● **Exercise description**
Lines of the material that include the string "Germany" should be returned.

● **Supplied material**
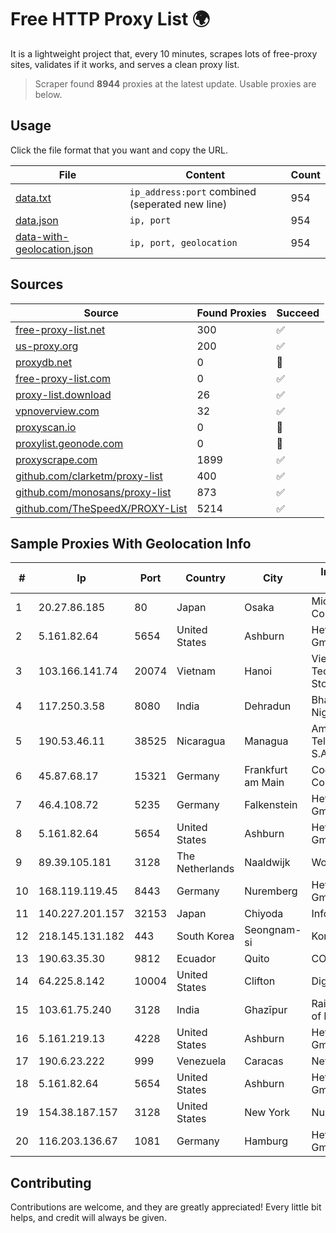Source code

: 
# Free HTTP Proxy List 🌍

It is a lightweight project that, every 10 minutes, scrapes lots of free-proxy sites, validates if it works, and serves a clean proxy list.


> Scraper found **8944** proxies at the latest update. Usable proxies are below.

## Usage

Click the file format that you want and copy the URL.


|File|Content|Count|
|----|-------|-----|
|[data.txt](https://raw.githubusercontent.com/themiralay/Proxy-List-World/master/data.txt)|`ip_address:port` combined (seperated new line)|954|
|[data.json](https://raw.githubusercontent.com/themiralay/Proxy-List-World/master/data.json)|`ip, port`|954|
|[data-with-geolocation.json](https://raw.githubusercontent.com/themiralay/Proxy-List-World/master/data-with-geolocation.json)|`ip, port, geolocation`|954|

## Sources

|Source|Found Proxies|Succeed|
|------|-------------|-------|
|[free-proxy-list.net](https://free-proxy-list.net)|300|✅|
|[us-proxy.org](https://www.us-proxy.org)|200|✅|
|[proxydb.net](http://proxydb.net)|0|🚫|
|[free-proxy-list.com](https://free-proxy-list.com/?page=&port=&type%5B%5D=http&type%5B%5D=https&up_time=0&search=Search)|0|✅|
|[proxy-list.download](https://www.proxy-list.download/HTTP)|26|✅|
|[vpnoverview.com](https://vpnoverview.com/privacy/anonymous-browsing/free-proxy-servers)|32|✅|
|[proxyscan.io](https://www.proxyscan.io)|0|🚫|
|[proxylist.geonode.com](https://proxylist.geonode.com/api/proxy-list?limit=300&page=1&sort_by=lastChecked&sort_type=desc&protocols=http,https)|0|🚫|
|[proxyscrape.com](https://api.proxyscrape.com/v2/?request=displayproxies&protocol=http&timeout=10000&country=all&ssl=all&anonymity=all)|1899|✅|
|[github.com/clarketm/proxy-list](https://raw.githubusercontent.com/clarketm/proxy-list/master/proxy-list-raw.txt)|400|✅|
|[github.com/monosans/proxy-list](https://raw.githubusercontent.com/monosans/proxy-list/main/proxies/http.txt)|873|✅|
|[github.com/TheSpeedX/PROXY-List](https://raw.githubusercontent.com/TheSpeedX/PROXY-List/master/http.txt)|5214|✅|


## Sample Proxies With Geolocation Info

|#|Ip|Port|Country|City|Internet Service Provider|
|-|--|----|-------|----|-------------------------|
|1|20.27.86.185|80|Japan|Osaka|Microsoft Corporation|
|2|5.161.82.64|5654|United States|Ashburn|Hetzner Online GmbH|
|3|103.166.141.74|20074|Vietnam|Hanoi|Viet NAM Cloud Technology Joint Stock Company|
|4|117.250.3.58|8080|India|Dehradun|Bharat Sanchar Nigam Ltd|
|5|190.53.46.11|38525|Nicaragua|Managua|Amnet Telecomunicaciones S.A.|
|6|45.87.68.17|15321|Germany|Frankfurt am Main|Cogent Communications|
|7|46.4.108.72|5235|Germany|Falkenstein|Hetzner Online GmbH|
|8|5.161.82.64|5654|United States|Ashburn|Hetzner Online GmbH|
|9|89.39.105.181|3128|The Netherlands|Naaldwijk|WorldStream B.V.|
|10|168.119.119.45|8443|Germany|Nuremberg|Hetzner Online GmbH|
|11|140.227.201.157|32153|Japan|Chiyoda|InfoSphere|
|12|218.145.131.182|443|South Korea|Seongnam-si|Korea Telecom|
|13|190.63.35.30|9812|Ecuador|Quito|CONECEL|
|14|64.225.8.142|10004|United States|Clifton|DigitalOcean, LLC|
|15|103.61.75.240|3128|India|Ghazīpur|RailTel Corporation of India Ltd.|
|16|5.161.219.13|4228|United States|Ashburn|Hetzner Online GmbH|
|17|190.6.23.222|999|Venezuela|Caracas|Net Uno|
|18|5.161.82.64|5654|United States|Ashburn|Hetzner Online GmbH|
|19|154.38.187.157|3128|United States|New York|Nubes, LLC|
|20|116.203.136.67|1081|Germany|Hamburg|Hetzner Online GmbH|



## Contributing

Contributions are welcome, and they are greatly appreciated! Every
little bit helps, and credit will always be given.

● **Result of the exercise**
|6|45.87.68.17|15321|Germany|Frankfurt am Main|Cogent Communications|
|7|46.4.108.72|5235|Germany|Falkenstein|Hetzner Online GmbH|
|10|168.119.119.45|8443|Germany|Nuremberg|Hetzner Online GmbH|
|20|116.203.136.67|1081|Germany|Hamburg|Hetzner Online GmbH|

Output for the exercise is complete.